Joe and Mabel Martinez, along with their son James, claim that after 23 years of supplying Indian fry bread to the Strawberry Days masses, the chamber kicked them out of the festival.
James Martinez said if the chamber doesn’t let them participate in the 2004 festival, they’ll sue the chamber and the city of Glenwood Springs for discrimination. The Martinez family are Native Americans, Martinez said.
Glenwood Springs Chamber Resort Association director Marianne Virgili on Thursday said there is no discrimination going on. Rather, it’s just a case of Mabel’s Kitchen not being chosen by the event’s vendor selection committee.
“They were not kicked out of the event, they were simply not accepted,” Virgili said.

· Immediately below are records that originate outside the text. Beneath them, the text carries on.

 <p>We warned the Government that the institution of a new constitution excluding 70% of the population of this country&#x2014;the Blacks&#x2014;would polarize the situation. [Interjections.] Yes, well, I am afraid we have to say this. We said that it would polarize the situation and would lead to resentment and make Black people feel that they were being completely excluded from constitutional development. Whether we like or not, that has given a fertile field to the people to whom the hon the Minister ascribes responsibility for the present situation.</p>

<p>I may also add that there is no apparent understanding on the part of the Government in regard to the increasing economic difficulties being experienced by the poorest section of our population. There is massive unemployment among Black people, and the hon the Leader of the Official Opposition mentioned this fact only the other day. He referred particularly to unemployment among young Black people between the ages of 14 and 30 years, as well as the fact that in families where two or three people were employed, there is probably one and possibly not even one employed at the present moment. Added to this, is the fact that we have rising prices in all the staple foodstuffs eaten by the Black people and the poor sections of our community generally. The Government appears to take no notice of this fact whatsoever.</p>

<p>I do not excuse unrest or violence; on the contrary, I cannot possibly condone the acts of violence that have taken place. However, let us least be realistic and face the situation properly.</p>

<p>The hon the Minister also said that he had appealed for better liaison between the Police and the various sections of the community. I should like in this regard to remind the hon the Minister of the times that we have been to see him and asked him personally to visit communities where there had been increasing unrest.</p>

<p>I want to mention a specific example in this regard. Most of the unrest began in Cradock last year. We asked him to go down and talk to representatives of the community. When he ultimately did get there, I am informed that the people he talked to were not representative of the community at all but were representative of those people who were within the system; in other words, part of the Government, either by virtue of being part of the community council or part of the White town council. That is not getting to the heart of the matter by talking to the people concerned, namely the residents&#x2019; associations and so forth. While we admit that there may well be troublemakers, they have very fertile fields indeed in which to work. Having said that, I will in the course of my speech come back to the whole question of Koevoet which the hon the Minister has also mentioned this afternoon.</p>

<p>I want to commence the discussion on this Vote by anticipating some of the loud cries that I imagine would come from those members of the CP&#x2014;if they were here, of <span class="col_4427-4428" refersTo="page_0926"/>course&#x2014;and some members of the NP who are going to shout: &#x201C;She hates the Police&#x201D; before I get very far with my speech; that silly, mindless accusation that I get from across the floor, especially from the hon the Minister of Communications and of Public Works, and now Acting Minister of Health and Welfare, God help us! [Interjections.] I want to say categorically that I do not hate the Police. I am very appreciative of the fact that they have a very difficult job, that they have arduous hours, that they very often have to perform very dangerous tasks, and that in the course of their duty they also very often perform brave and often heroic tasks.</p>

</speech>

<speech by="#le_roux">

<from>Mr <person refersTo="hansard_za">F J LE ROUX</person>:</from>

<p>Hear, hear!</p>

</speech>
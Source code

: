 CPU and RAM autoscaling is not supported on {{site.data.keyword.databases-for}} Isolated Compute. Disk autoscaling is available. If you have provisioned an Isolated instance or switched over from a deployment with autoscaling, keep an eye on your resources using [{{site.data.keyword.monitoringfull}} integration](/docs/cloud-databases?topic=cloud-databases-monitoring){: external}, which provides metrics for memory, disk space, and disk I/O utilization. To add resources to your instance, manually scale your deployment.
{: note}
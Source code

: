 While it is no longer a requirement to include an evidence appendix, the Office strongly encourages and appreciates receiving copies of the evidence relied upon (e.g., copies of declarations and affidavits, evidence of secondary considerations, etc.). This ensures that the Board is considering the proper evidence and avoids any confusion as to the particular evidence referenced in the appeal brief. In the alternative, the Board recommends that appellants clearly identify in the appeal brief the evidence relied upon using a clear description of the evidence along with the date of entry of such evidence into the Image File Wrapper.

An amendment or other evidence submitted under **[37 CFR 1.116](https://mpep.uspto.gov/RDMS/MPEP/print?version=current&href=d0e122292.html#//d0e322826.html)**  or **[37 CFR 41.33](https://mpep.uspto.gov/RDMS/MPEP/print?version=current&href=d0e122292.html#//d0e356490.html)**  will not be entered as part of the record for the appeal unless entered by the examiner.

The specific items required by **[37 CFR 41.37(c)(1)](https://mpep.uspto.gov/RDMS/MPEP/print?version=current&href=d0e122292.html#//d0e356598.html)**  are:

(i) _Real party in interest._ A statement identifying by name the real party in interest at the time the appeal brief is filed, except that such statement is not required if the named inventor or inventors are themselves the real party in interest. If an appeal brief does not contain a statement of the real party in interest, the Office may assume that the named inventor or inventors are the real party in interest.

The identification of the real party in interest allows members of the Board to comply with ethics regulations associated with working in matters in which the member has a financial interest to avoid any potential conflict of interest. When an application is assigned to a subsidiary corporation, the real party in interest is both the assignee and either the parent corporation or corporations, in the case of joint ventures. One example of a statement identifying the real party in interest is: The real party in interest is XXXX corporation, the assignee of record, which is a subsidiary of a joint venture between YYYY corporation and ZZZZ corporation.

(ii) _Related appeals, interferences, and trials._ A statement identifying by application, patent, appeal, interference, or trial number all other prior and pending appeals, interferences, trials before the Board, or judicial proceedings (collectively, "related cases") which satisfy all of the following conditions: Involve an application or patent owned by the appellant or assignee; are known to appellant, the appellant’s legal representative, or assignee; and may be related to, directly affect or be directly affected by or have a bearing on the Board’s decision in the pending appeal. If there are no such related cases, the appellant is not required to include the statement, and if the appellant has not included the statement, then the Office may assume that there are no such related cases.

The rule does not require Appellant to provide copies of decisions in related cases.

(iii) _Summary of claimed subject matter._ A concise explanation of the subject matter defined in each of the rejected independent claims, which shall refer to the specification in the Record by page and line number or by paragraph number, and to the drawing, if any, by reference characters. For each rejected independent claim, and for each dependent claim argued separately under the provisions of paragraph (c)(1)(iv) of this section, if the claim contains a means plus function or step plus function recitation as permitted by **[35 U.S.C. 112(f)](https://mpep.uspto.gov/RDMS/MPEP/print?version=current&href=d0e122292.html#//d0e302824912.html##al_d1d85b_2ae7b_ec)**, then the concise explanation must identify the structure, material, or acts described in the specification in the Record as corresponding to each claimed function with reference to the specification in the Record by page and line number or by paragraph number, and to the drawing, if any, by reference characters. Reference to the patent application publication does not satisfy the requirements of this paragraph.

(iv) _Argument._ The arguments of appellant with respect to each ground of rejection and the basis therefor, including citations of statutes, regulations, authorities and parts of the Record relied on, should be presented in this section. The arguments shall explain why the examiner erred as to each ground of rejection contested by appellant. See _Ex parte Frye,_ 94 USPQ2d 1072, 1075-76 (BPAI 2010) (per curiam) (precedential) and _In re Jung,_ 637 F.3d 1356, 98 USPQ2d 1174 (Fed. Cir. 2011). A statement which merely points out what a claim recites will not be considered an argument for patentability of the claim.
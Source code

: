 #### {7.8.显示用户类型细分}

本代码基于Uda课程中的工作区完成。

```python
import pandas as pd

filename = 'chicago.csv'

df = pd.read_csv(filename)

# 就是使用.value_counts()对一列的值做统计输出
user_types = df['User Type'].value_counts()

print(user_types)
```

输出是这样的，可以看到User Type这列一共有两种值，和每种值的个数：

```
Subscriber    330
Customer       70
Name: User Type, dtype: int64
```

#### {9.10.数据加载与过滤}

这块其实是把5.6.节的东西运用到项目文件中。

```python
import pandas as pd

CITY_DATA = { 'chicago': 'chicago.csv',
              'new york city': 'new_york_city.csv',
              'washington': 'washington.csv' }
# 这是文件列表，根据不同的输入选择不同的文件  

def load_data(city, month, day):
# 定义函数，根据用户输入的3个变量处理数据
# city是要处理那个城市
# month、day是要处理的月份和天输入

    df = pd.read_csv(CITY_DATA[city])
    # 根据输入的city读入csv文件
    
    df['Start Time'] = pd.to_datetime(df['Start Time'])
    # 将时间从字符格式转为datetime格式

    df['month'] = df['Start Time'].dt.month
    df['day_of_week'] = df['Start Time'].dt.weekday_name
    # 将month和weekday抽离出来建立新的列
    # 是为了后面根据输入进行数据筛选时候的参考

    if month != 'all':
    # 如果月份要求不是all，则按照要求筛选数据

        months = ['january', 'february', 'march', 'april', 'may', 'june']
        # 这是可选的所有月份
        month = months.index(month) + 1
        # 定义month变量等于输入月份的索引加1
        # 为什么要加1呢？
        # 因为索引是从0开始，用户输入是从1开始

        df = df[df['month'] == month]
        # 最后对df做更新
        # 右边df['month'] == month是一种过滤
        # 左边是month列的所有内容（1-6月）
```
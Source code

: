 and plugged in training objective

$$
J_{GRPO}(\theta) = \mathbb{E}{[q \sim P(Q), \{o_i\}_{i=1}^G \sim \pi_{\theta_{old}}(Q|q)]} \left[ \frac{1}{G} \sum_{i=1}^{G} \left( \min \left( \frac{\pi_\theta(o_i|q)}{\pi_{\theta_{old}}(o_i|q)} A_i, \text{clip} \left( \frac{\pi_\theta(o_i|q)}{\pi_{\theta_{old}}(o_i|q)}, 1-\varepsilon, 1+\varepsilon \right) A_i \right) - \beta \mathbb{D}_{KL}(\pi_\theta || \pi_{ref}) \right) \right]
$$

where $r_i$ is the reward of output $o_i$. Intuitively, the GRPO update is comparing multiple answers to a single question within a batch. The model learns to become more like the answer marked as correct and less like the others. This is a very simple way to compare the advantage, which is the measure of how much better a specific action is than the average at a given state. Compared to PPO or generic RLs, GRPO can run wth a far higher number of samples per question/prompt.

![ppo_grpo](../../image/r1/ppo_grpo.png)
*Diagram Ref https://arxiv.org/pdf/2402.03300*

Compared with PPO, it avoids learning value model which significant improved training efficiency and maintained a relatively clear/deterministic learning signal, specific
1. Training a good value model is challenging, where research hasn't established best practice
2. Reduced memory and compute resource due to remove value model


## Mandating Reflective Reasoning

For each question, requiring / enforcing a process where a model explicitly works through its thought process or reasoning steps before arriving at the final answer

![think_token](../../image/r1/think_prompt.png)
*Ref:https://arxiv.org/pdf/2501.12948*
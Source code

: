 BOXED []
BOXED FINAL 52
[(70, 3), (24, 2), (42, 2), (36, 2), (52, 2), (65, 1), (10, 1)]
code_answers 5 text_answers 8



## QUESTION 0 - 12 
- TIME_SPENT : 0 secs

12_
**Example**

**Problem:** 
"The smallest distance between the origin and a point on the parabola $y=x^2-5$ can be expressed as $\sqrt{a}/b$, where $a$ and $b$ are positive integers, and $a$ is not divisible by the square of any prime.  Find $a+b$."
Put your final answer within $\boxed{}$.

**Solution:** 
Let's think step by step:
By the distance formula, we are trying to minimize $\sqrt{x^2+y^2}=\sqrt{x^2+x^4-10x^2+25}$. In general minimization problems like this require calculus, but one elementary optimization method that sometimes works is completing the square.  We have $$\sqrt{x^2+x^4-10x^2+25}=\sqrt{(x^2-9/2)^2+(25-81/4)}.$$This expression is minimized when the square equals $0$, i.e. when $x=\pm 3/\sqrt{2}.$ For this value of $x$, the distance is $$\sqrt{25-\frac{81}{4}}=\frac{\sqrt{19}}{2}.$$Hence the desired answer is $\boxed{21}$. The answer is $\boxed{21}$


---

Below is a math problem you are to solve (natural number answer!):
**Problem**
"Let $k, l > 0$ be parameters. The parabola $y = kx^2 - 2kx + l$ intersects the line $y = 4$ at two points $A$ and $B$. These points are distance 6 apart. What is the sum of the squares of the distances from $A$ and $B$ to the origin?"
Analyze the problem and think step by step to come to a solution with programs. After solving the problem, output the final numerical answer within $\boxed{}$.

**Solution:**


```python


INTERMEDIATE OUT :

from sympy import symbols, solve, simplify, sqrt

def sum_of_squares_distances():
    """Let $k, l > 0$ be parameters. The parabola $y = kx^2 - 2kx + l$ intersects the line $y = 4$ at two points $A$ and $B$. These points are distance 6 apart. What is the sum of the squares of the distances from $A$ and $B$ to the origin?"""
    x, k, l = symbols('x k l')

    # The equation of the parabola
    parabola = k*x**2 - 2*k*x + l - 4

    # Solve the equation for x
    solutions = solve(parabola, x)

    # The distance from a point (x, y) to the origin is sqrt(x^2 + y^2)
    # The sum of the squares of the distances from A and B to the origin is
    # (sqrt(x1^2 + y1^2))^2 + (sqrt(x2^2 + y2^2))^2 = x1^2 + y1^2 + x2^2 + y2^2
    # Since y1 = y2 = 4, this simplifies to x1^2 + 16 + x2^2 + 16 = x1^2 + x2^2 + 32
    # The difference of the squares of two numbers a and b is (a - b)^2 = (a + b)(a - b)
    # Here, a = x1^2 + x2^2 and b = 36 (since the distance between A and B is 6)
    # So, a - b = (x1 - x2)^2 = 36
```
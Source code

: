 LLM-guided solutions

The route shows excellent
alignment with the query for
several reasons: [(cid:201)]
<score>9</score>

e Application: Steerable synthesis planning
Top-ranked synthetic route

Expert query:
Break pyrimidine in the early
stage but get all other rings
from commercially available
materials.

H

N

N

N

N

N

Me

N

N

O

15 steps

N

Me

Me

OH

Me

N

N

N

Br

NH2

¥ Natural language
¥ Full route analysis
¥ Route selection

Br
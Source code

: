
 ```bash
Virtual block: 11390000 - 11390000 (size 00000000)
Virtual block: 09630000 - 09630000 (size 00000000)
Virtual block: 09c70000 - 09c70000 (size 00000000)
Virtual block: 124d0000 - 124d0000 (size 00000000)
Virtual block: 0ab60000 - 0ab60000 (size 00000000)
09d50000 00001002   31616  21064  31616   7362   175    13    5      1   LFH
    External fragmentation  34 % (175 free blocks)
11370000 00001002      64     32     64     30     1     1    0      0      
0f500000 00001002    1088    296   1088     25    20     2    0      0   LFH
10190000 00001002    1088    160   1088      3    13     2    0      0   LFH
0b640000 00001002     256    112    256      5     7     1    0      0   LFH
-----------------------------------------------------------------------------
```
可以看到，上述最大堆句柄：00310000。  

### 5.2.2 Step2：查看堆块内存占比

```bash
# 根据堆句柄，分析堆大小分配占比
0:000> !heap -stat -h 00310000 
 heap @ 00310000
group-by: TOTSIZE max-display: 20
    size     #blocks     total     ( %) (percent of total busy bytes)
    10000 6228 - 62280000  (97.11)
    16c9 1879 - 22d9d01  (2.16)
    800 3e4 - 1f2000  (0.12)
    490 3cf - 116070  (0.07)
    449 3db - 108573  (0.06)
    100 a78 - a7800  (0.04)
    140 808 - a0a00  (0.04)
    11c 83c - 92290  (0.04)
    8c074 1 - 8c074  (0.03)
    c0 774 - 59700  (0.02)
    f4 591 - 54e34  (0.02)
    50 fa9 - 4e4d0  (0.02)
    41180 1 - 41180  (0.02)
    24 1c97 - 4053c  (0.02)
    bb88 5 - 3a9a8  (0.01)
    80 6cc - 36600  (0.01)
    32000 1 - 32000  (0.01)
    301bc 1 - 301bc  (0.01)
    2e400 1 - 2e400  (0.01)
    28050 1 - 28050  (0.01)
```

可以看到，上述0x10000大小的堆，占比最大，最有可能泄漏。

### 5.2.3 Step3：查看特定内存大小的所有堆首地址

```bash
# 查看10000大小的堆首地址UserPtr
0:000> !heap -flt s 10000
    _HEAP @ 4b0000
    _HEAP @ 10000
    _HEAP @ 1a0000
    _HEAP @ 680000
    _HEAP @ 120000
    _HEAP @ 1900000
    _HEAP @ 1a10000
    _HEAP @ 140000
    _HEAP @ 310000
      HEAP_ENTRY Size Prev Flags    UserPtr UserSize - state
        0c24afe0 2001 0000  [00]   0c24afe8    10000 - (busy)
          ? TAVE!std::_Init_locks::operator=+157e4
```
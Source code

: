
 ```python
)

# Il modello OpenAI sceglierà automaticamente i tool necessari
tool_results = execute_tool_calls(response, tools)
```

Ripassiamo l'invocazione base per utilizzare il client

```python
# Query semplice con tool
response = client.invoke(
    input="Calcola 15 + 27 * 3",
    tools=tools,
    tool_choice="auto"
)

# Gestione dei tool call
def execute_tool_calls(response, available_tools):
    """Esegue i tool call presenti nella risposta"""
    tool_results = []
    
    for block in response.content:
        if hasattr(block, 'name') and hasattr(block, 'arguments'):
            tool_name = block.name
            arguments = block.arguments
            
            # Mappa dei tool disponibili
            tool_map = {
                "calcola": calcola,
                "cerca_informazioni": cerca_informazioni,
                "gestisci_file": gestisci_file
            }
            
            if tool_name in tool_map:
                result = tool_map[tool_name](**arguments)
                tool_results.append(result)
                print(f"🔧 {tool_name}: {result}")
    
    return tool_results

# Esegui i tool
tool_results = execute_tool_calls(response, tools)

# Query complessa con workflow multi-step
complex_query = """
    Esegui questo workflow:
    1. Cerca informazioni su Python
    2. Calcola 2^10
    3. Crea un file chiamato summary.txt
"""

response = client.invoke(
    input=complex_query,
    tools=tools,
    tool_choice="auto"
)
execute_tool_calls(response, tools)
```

James Martinez, speaking Thursday from the family’s winter home in Apache Junction, Ariz., said the chamber didn’t send his family an application in 2003 and when he inquired with the chamber about why this happened, he still received no reply.
He said he also received no application for the 2004 festival.
“They haven’t replied to me at all,” he said. “Nobody’s talked to me, nobody’s answered me.”
Martinez said his family depends on selling fry bread at festivals to earn their living. They live in Clifton during the summer.
“Hell, we’re suffering from this. That’s our supplemental income,” he said.
Virgili said after the chamber received a registered letter from James Martinez that threatened legal action, she decided to have the chamber’s attorney write the Martinez family a letter explaining why they weren’t chosen.
“It’s nothing personal,” she said.
Martinez insists neither he nor his family did anything to be “pushed out of the festival.”
Virgili said it’s possible Mabel’s Kitchen wasn’t chosen because the family had some sort of a run-in with police in 2002, but she wasn’t heavily involved in the squabble.
“I know the police chief had some issues with them; he did bring them over to talk to me,” she said.
Glenwood Springs police chief Terry Wilson, however, said from what he remembers, the incident was “nothing uncommon” and no arrests or citations were made.
“There have been instances of problems with vendors in the past. It’s a big event and those vendors work their fingers to the bone. They get hot and they get upset,” he said, speaking of Strawberry Days vendors in general.
Martinez said he’s not planning to sue the chamber because the family is “money hungry.”
“We don’t want to sue the city of Glenwood Springs. We just want to be in the festival and be left alone,” he said.
Martinez estimates his family lost $7,500 by not being able to participate in Strawberry Days in 2003.
Virgili said Mabel’s Kitchen was not invited to the festival simply because the committee that decides on vendors decided to invite another Indian fry bread vendor. She said the committee determined that two vendors selling the same type of food is too much.
“This year we have a limited number of vendors and we invited back the vendor we had last year,” she said. “We try, if at all possible, to use service club and local groups,” she said, noting that another longtime Strawberry Days vendor, a Greek food vendor, was not invited this year because a local restaurant applied, and was subsequently chosen.
Martinez said he’ll be coming to Colorado in the next two weeks to look into possible legal action.